Cosa significa che l'evoluzione degli hominina è una evoluzione a cespuglio?
«Vuole dire che l'evoluzione umana non è lineare, bisogna abbandonare l'immagine di un albero con dei rami che corrispondono a delle specie. Gli studi mostrano che in uno stesso periodo hanno vissuto diverse specie e da questo cespuglio di specie ce ne è una che si sviluppa per dare origine al nostro ceppo. E quello che è successo con le varie specie di Australopitechi, molte erano contemporanee ed È da una di queste specie che si è differenziato il genere Homo».
Come si legano tra loro stazione eretta, uso della mano e sviluppo cerebrale?
«La bipedia ha liberato la mano dalla locomozione ed ha permesso alla a mano di diventare una autentica macchina-utensile programmabile. La nostra mano ultramobile ci trasforma in una sorta di macchina-utensile intelligente, che si programma quasi istantaneamente in funzione delle informazioni raccolte dai tanti sensori di cui è dotata. Proprio grazie a questi microsensori, la mano è anche un organo d'informazione e di comunicazione. La forte presenza di terminazioni nervose, soprattutto sul palmo e sulla punta delle dita più di 17mila fa sì che il nostro tocco sia modulato dalla sensibilità, e infatti è con la mano che entriamo in contatto con il mondo. Senza che ce ne rendiamo conto, ci fornisce ogni giorno migliaia di informazioni. La mano rispecchia anche l'estensione stupefacente della nostra capacità cognitiva. C'è proprio una relazione tra mano e sviluppo cerebrale».
La caccia come ha condizionato la nostra evoluzione?
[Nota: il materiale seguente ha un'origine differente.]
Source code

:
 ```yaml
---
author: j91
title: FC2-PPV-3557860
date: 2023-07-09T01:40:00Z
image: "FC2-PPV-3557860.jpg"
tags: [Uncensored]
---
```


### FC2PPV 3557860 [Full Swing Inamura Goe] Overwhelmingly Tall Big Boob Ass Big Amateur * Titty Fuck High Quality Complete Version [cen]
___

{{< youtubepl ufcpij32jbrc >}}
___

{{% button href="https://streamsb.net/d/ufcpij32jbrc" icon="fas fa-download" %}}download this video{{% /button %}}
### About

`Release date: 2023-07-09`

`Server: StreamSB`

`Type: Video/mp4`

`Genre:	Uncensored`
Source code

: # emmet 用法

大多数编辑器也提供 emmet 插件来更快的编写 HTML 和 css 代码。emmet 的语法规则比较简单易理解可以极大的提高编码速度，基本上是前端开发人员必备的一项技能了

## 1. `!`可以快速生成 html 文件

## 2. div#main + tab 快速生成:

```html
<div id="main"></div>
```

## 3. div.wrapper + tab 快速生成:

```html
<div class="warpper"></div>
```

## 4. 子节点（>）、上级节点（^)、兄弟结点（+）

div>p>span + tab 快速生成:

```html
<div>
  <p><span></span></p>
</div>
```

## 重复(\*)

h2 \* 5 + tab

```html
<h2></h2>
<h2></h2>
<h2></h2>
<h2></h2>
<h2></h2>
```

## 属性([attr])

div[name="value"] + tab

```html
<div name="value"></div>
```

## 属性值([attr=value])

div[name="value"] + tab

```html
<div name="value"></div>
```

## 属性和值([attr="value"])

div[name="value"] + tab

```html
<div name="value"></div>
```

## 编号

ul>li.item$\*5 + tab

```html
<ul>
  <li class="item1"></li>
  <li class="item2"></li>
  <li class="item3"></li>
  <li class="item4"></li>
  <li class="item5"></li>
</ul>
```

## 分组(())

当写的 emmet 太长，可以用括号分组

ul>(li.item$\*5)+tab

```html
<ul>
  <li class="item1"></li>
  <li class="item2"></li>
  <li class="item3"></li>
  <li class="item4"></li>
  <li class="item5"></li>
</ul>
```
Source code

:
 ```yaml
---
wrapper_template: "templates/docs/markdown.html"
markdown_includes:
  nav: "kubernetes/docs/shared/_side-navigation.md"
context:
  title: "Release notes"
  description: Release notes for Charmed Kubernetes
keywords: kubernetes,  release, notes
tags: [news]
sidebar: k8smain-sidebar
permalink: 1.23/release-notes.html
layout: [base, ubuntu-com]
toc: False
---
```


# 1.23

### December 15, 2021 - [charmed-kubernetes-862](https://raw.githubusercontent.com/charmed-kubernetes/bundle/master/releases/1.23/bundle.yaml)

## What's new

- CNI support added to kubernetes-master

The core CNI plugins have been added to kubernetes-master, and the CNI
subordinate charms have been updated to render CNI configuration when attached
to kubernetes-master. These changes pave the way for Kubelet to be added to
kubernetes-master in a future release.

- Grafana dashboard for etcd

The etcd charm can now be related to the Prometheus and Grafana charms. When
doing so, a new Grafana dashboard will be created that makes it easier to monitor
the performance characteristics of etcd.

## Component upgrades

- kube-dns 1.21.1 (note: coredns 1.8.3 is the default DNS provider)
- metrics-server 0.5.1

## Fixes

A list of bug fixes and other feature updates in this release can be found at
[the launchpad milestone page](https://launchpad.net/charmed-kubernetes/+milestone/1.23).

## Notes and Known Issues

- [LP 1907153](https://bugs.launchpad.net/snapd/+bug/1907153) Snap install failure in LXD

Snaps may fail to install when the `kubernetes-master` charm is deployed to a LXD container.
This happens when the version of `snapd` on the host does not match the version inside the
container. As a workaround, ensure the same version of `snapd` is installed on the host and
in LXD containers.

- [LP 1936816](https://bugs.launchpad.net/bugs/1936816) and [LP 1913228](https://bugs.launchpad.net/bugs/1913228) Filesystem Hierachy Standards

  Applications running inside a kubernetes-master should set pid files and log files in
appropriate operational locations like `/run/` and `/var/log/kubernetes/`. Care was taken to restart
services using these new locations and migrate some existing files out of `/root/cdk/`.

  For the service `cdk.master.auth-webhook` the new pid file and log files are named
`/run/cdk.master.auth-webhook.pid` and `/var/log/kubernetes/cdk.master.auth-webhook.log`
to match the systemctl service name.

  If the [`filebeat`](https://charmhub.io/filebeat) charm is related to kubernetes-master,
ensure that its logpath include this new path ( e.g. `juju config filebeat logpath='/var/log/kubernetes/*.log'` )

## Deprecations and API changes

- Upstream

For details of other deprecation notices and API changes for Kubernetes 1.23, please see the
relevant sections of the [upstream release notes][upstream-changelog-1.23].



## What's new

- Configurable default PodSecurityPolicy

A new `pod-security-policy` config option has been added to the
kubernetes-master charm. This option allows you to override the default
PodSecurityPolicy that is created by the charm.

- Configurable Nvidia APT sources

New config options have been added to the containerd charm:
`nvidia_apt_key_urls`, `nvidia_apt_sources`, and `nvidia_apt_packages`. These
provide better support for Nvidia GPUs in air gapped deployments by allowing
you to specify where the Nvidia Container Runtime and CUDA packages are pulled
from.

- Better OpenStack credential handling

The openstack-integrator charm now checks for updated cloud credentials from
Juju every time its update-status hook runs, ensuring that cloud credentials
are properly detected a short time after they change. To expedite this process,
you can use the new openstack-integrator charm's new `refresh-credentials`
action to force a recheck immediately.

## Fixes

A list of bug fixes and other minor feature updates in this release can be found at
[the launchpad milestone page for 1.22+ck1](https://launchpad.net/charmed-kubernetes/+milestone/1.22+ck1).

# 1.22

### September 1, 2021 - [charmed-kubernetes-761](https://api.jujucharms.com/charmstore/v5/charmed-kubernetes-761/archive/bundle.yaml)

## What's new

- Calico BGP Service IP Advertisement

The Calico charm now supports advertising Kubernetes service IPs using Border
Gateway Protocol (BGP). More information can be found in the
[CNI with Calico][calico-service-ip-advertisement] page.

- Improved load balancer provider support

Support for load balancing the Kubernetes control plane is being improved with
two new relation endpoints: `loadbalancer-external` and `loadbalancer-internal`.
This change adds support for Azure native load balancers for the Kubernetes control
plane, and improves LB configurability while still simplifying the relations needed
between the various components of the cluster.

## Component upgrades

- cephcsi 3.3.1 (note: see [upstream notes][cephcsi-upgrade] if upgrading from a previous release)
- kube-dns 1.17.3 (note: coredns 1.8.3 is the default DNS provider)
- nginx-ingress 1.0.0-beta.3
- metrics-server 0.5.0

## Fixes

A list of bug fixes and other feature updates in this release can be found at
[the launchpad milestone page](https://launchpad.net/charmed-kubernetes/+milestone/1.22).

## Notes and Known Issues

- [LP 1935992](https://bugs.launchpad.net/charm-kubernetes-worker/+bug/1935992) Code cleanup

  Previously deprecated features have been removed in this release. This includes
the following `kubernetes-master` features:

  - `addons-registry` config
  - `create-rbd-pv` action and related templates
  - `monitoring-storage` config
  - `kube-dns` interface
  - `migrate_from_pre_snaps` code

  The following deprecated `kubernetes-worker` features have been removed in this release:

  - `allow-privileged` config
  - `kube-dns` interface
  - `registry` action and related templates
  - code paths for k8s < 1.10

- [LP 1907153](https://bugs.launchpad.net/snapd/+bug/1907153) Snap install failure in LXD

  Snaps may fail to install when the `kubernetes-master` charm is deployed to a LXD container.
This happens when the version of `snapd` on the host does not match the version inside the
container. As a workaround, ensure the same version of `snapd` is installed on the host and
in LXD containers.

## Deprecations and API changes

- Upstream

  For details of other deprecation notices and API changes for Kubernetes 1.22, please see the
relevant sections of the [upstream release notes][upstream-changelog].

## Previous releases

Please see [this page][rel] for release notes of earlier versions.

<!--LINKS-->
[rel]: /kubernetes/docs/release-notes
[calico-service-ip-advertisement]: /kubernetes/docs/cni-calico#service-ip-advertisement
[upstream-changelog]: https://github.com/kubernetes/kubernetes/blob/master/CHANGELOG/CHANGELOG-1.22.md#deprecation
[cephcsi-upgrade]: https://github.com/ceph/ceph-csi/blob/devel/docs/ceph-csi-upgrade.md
«Tutti i paleontologi concordano nel dire che l'introduzione delle proteine animali nel regime alimentare umano e poi l'aumento del consumo di carne hanno avuto un ruolo cruciale nell'evoluzione del nostro cervello. Da sola, la carne fornisce energia sotto forma di proteine e grasso, più tutti i minerali e quasi tutte le vitamine di cui il corpo umano ha bisogno. I reperti archeologici indicano che nel corso del tempo i cacciatori-raccoglitori hanno cercato di procurarsi quanta più carne energetica possibile, vale a dire carne grassa. Malgrado gli enormi rischi, si sono ostinati ad abbattere degli animali grassi imponenti, come mammut, bovidi grandi e piccoli, rinoceronti, foche, balene, etc. E quando hanno cominciato ad addomesticare gli animali da carne, si sono concentrati innanzitutto su animali grassi come i suini, i bovini, i caprini, prima di interessarsi agli uccelli, i cavalli...»
Perché come scrive nel libro la cultura è un catalizzatore dell'evoluzione nel caso degli hominina?
«A nostro parere è la cultura che può spiegare l'unicità del Sapiens. La cultura (fabbricare degli strumenti, controllare il fuoco, il linguaggio articolato, l'empatia...) e la cooperazione sociale (attività collettive di caccia, di strutturazione della sociétà, di creazione...)».
Perché il sapiens si è riprodotto così in fretta colonizzando così tanti ambienti?
«La tesi che difendo in Noi siamo Sapiens è che questa capacità di crescita ha un'origine sociale: Sapiens investe più di tutte le altre specie nella sua discendenza. Il piccolo Sapiens cresce lentamente ed ha quindi più tempo per imparare. E questo tempo non ha smesso di allungarsi, era già in Neanderthal più lungo che in Homo ergater, ma anche in Sapiens via via che è aumentata la speranza di vita e la complessità culturale della società.
Oggi, constatiamo che il cervello termina la sua crescita verso i 25 anni, mentre il periodo di apprendimento può durare fino a 30 anni, o oltre. Insomma, a nostro parere, non sono stati gli sviluppi biologici a creare la singolare storia evolutiva sapiens bensì la sua complessità sociale e culturale».